» Saved entries
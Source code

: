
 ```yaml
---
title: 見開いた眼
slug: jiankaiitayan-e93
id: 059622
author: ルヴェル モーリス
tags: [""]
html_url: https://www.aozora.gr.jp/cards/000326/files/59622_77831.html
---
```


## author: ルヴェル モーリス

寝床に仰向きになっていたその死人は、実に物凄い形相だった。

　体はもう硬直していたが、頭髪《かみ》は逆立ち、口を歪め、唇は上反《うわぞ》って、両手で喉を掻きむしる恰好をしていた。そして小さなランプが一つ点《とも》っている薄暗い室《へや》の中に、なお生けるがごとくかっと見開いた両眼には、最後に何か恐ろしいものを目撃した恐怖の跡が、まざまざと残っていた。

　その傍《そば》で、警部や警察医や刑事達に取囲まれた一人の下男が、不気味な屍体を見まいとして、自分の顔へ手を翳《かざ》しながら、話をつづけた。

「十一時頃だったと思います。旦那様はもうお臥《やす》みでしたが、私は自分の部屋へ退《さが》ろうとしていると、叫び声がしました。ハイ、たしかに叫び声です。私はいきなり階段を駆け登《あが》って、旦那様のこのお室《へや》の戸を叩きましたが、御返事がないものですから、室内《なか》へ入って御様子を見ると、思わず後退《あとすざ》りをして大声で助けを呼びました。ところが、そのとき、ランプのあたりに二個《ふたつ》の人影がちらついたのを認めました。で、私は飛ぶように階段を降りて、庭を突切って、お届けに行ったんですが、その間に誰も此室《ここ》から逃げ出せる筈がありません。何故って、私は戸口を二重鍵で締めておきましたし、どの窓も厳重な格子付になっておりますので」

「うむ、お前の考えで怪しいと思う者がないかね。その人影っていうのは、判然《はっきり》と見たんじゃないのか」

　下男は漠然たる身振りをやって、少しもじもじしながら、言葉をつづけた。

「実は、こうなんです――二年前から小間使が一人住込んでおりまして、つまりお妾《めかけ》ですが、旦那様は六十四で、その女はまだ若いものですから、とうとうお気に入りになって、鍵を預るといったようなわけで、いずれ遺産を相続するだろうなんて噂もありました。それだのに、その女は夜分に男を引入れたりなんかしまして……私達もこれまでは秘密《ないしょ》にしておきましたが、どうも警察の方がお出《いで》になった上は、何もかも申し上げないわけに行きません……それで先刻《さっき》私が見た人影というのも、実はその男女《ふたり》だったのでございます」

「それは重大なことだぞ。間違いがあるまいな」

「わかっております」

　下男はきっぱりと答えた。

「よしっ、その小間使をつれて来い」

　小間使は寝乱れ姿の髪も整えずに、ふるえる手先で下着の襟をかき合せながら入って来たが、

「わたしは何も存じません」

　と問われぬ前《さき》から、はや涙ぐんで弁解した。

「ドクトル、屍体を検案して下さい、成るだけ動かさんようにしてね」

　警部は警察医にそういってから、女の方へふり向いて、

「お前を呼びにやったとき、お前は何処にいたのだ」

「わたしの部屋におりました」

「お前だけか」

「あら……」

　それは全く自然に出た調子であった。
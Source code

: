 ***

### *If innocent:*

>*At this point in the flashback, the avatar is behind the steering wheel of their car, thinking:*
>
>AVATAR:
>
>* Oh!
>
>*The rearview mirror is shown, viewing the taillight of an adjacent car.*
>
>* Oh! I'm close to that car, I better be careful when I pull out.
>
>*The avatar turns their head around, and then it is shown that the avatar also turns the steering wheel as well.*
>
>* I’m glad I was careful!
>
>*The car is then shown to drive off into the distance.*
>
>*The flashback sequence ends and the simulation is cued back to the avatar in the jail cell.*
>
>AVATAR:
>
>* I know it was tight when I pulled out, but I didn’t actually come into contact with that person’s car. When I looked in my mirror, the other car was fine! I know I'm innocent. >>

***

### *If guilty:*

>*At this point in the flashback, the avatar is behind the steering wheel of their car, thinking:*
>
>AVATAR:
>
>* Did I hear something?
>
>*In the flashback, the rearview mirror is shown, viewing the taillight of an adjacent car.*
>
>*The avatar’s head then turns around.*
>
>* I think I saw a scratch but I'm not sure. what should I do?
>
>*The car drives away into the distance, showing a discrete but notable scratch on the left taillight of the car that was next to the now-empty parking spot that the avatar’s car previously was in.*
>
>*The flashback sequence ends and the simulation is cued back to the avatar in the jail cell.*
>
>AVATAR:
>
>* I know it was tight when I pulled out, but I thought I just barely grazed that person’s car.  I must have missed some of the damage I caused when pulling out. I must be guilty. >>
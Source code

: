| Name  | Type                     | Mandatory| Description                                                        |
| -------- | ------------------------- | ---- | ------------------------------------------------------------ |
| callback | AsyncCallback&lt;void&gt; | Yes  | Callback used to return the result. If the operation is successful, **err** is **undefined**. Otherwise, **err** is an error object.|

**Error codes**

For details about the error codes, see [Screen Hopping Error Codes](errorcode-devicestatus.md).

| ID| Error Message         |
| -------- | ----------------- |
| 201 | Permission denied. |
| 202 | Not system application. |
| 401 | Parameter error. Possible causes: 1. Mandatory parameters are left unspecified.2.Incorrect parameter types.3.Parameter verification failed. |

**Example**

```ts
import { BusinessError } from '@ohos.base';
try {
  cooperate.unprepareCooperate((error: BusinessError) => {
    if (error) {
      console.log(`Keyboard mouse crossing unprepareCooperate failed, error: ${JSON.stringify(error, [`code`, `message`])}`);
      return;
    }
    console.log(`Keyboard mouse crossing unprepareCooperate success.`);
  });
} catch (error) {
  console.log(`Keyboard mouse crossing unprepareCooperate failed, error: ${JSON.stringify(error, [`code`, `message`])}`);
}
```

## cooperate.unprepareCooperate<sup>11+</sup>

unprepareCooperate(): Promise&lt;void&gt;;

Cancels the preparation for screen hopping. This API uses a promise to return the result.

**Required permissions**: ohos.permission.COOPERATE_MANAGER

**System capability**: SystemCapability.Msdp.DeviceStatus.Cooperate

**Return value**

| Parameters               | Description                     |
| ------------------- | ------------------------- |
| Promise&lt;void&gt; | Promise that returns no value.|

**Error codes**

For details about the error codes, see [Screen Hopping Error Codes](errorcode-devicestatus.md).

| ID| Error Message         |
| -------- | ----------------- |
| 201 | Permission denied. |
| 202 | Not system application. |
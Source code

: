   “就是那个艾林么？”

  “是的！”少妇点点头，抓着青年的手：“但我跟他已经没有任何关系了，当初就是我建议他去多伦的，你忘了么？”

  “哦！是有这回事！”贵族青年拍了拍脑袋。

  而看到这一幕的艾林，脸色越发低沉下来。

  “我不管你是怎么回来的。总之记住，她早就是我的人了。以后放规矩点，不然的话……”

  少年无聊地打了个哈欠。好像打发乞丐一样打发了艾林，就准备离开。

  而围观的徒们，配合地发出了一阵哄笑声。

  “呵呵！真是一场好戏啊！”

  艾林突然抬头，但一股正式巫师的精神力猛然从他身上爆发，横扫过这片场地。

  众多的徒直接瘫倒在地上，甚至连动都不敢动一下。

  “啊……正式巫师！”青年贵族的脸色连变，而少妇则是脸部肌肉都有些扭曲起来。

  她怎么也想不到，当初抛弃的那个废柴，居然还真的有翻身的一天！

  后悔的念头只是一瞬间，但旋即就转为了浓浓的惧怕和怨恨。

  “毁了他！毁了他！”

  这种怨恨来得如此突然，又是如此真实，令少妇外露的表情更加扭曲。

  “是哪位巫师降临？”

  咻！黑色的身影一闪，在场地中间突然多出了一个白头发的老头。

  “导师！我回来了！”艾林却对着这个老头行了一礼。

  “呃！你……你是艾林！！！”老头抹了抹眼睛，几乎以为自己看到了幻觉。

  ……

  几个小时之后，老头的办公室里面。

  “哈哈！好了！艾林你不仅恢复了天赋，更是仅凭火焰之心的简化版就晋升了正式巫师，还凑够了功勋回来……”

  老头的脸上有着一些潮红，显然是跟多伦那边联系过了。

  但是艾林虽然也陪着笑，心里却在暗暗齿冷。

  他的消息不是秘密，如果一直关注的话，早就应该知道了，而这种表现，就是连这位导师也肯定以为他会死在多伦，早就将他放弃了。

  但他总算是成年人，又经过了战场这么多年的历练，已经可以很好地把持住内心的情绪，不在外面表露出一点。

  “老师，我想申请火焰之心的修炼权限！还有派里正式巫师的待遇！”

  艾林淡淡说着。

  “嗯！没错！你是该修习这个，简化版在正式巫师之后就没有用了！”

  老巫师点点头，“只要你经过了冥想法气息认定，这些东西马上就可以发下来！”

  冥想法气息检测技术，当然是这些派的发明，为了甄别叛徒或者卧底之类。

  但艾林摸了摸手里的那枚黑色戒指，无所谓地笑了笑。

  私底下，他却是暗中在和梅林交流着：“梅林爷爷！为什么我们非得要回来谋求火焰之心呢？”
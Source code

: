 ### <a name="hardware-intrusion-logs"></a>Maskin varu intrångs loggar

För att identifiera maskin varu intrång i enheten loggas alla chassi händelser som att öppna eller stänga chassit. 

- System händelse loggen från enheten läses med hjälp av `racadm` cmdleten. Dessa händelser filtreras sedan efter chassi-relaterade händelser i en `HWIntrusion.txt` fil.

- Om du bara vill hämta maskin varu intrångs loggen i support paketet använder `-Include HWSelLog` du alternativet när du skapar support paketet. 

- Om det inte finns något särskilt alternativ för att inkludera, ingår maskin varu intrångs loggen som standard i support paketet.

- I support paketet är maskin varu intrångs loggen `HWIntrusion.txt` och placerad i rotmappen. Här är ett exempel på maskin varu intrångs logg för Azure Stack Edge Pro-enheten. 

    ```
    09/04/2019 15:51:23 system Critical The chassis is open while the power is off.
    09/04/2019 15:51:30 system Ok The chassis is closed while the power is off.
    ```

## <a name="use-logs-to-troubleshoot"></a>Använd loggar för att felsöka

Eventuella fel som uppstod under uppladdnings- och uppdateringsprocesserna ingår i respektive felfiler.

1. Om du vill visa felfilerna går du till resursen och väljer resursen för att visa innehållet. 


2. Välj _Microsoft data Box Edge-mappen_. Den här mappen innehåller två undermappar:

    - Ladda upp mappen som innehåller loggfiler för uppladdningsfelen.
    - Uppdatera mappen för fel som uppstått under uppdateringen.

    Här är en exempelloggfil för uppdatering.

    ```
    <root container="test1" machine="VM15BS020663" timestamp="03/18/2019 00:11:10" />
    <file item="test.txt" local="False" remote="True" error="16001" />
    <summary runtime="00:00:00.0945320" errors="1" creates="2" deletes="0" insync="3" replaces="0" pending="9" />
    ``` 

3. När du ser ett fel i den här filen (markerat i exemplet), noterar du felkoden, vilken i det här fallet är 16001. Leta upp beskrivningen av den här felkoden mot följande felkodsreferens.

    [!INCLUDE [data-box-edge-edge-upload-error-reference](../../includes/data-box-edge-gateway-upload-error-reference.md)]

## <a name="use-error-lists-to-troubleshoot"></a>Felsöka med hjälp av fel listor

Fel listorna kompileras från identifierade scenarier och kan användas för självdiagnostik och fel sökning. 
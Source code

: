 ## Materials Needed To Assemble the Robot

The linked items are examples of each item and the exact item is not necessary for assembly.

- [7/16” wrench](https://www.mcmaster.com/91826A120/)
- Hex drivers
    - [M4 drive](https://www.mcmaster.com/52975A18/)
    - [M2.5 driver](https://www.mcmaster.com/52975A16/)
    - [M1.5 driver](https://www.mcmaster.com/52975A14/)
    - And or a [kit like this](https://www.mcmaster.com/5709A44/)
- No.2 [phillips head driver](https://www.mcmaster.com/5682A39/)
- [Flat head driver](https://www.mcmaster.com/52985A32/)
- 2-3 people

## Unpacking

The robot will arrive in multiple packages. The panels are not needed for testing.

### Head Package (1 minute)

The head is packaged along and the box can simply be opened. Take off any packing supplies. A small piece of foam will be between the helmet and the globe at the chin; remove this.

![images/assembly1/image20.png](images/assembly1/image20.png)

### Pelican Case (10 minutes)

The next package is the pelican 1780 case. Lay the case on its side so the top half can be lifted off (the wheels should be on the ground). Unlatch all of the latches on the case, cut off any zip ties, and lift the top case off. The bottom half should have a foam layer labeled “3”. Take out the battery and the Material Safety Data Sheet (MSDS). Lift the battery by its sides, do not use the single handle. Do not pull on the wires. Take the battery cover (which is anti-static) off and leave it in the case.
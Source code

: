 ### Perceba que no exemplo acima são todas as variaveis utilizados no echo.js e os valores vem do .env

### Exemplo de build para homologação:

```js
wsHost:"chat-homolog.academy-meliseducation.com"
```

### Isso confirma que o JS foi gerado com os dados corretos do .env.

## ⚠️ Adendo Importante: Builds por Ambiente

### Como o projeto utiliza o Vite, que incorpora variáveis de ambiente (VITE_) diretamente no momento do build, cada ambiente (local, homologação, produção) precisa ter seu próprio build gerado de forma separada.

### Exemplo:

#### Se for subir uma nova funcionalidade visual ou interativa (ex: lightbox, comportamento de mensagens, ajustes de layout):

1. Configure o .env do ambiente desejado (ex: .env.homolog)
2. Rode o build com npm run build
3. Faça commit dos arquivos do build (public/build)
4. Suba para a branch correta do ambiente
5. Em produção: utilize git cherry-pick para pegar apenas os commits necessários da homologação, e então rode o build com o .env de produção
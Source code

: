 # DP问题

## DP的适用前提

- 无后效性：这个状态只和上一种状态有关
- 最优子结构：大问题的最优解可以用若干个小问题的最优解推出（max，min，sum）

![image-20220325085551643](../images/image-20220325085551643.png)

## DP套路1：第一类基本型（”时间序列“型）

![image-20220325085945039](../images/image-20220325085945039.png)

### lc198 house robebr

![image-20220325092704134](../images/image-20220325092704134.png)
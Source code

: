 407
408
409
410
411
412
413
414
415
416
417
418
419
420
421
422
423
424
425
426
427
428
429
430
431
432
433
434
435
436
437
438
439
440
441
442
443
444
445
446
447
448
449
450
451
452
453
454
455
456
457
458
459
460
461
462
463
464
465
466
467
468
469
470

» Work task
Begin at the first line of the entries above and copy every line exactly, ending with the line that contains "### *If guilty:*".

» Exercise output
Source code

:
 ```yaml
---
title: 見開いた眼
slug: jiankaiitayan-e93
id: 059622
author: ルヴェル モーリス
tags: [""]
html_url: https://www.aozora.gr.jp/cards/000326/files/59622_77831.html
---
```


## author: ルヴェル モーリス

寝床に仰向きになっていたその死人は、実に物凄い形相だった。

　体はもう硬直していたが、頭髪《かみ》は逆立ち、口を歪め、唇は上反《うわぞ》って、両手で喉を掻きむしる恰好をしていた。そして小さなランプが一つ点《とも》っている薄暗い室《へや》の中に、なお生けるがごとくかっと見開いた両眼には、最後に何か恐ろしいものを目撃した恐怖の跡が、まざまざと残っていた。

　その傍《そば》で、警部や警察医や刑事達に取囲まれた一人の下男が、不気味な屍体を見まいとして、自分の顔へ手を翳《かざ》しながら、話をつづけた。

「十一時頃だったと思います。旦那様はもうお臥《やす》みでしたが、私は自分の部屋へ退《さが》ろうとしていると、叫び声がしました。ハイ、たしかに叫び声です。私はいきなり階段を駆け登《あが》って、旦那様のこのお室《へや》の戸を叩きましたが、御返事がないものですから、室内《なか》へ入って御様子を見ると、思わず後退《あとすざ》りをして大声で助けを呼びました。ところが、そのとき、ランプのあたりに二個《ふたつ》の人影がちらついたのを認めました。で、私は飛ぶように階段を降りて、庭を突切って、お届けに行ったんですが、その間に誰も此室《ここ》から逃げ出せる筈がありません。何故って、私は戸口を二重鍵で締めておきましたし、どの窓も厳重な格子付になっておりますので」

「うむ、お前の考えで怪しいと思う者がないかね。その人影っていうのは、判然《はっきり》と見たんじゃないのか」

　下男は漠然たる身振りをやって、少しもじもじしながら、言葉をつづけた。

「実は、こうなんです――二年前から小間使が一人住込んでおりまして、つまりお妾《めかけ》ですが、旦那様は六十四で、その女はまだ若いものですから、とうとうお気に入りになって、鍵を預るといったようなわけで、いずれ遺産を相続するだろうなんて噂もありました。それだのに、その女は夜分に男を引入れたりなんかしまして……私達もこれまでは秘密《ないしょ》にしておきましたが、どうも警察の方がお出《いで》になった上は、何もかも申し上げないわけに行きません……それで先刻《さっき》私が見た人影というのも、実はその男女《ふたり》だったのでございます」

「それは重大なことだぞ。間違いがあるまいな」

「わかっております」

　下男はきっぱりと答えた。

「よしっ、その小間使をつれて来い」

　小間使は寝乱れ姿の髪も整えずに、ふるえる手先で下着の襟をかき合せながら入って来たが、

「わたしは何も存じません」

　と問われぬ前《さき》から、はや涙ぐんで弁解した。

「ドクトル、屍体を検案して下さい、成るだけ動かさんようにしてね」

　警部は警察医にそういってから、女の方へふり向いて、

「お前を呼びにやったとき、お前は何処にいたのだ」

「わたしの部屋におりました」

「お前だけか」

「あら……」

　それは全く自然に出た調子であった。
Source code

: ***

### *If innocent:*

>*At this point in the flashback, the avatar is behind the steering wheel of their car, thinking:*
>
>AVATAR:
>
>* Oh!
>
>*The rearview mirror is shown, viewing the taillight of an adjacent car.*
>
>* Oh! I'm close to that car, I better be careful when I pull out.
>
>*The avatar turns their head around, and then it is shown that the avatar also turns the steering wheel as well.*
>
>* I’m glad I was careful!
>
>*The car is then shown to drive off into the distance.*
>
>*The flashback sequence ends and the simulation is cued back to the avatar in the jail cell.*
>
>AVATAR:
>
>* I know it was tight when I pulled out, but I didn’t actually come into contact with that person’s car. When I looked in my mirror, the other car was fine! I know I'm innocent. >>

***

### *If guilty:*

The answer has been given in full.